The career fair at Lavender Law is part of a larger three-day conference consisting of numerous workshops, panel discussions, and social events.  “Lavender Law has a winning formula.  They do a marvelous job,” says Arabatzis.

Leipold agrees.  “Lavender Law has had good leadership and good stewardship.” Because Lavender Law is a national forum dedicated to the LGBT legal community, the conference is an important resource for LGBT students and attorneys, he says. 

One of the resources offered to students attending Lavender Law is the career fair preparation session held that morning, says Kemnitz.  The preparation session, run by NALP professionals, emphasizes the importance of details and making a good impression, she says.  Lavender Law “grows to respond to the demand,” says Kemnitz, “And because of NALP’s involvement, Lavender Law has taken on a life of its own.”

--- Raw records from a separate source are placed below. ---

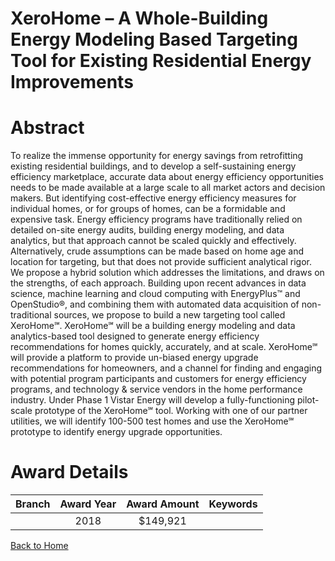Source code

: 
XeroHome – A Whole-Building Energy Modeling Based Targeting Tool for Existing Residential Energy Improvements
=============================================================================================================

# Abstract


To realize the immense opportunity for energy savings from retrofitting existing residential buildings, and to develop a self-sustaining energy efficiency marketplace, accurate data about energy efficiency opportunities needs to be made available at a large scale to all market actors and decision makers. But identifying cost-effective energy efficiency measures for individual homes, or for groups of homes, can be a formidable and expensive task. Energy efficiency programs have traditionally relied on detailed on-site energy audits, building energy modeling, and data analytics, but that approach cannot be scaled quickly and effectively. Alternatively, crude assumptions can be made based on home age and location for targeting, but that does not provide sufficient analytical rigor. We propose a hybrid solution which addresses the limitations, and draws on the strengths, of each approach. Building upon recent advances in data science, machine learning and cloud computing with EnergyPlus™ and OpenStudio®, and combining them with automated data acquisition of non-traditional sources, we propose to build a new targeting tool called XeroHome℠. XeroHome℠ will be a building energy modeling and data analytics-based tool designed to generate energy efficiency recommendations for homes quickly, accurately, and at scale. XeroHome℠ will provide a platform to provide un-biased energy upgrade recommendations for homeowners, and a channel for finding and engaging with potential program participants and customers for energy efficiency programs, and technology & service vendors in the home performance industry. Under Phase 1 Vistar Energy will develop a fully-functioning pilot-scale prototype of the XeroHome℠ tool. Working with one of our partner utilities, we will identify 100-500 test homes and use the XeroHome℠ prototype to identify energy upgrade opportunities.  

# Award Details

|Branch|Award Year|Award Amount|Keywords|
| :---: | :---: | :---: | :---: |
||2018|$149,921||
  
  


[Back to Home](https://github.com/chrischow/dod_sbir_awards/CC/#738)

Arabatzis agrees that the preparation sessions have been important in preparing students for the career fair.  “Students come in business attire and take the conference seriously,” she says, while in the early days of Lavender Law, many students approached it more casually.  Today, says Arabatzis, students attending Lavender Law are confident and savvy, informed about making decisions for themselves and their careers. 
However, the career fair is about more than just the search for the right candidate or the right job, says Kemnitz.  “Lavender Law is an opportunity for people to have fun.  Students are excited to have a chance to show themselves at their best, and their excitement is infectious.  It gets the recruiters excited.” 


While there are still challenges in the area of making both law schools and law firms more LGBT friendly,  LGBT students today expect that their status will be viewed as a “plus” for diversity purposes, says Kemnitz.   “There is an expectation among the younger generation that their identity should not hold them back.”

“We’ve made tremendous strides and great progress,” agrees Leipold.  With polls suggesting that young people today view sexual identity as a non-issue, he expects that as today’s LGBT law students and young attorneys become partners and leaders, there will be even more progress toward LGBT equality in the workplace.  The next frontier, Leipold believes, is equality and acceptance of transgendered people in the workplace. “This is an awareness and sensitivity issue,” he says, “and, in that respect, Lavender Law is a great resource for employers because it has a critical mass of transitioning and transitioned transgendered people.”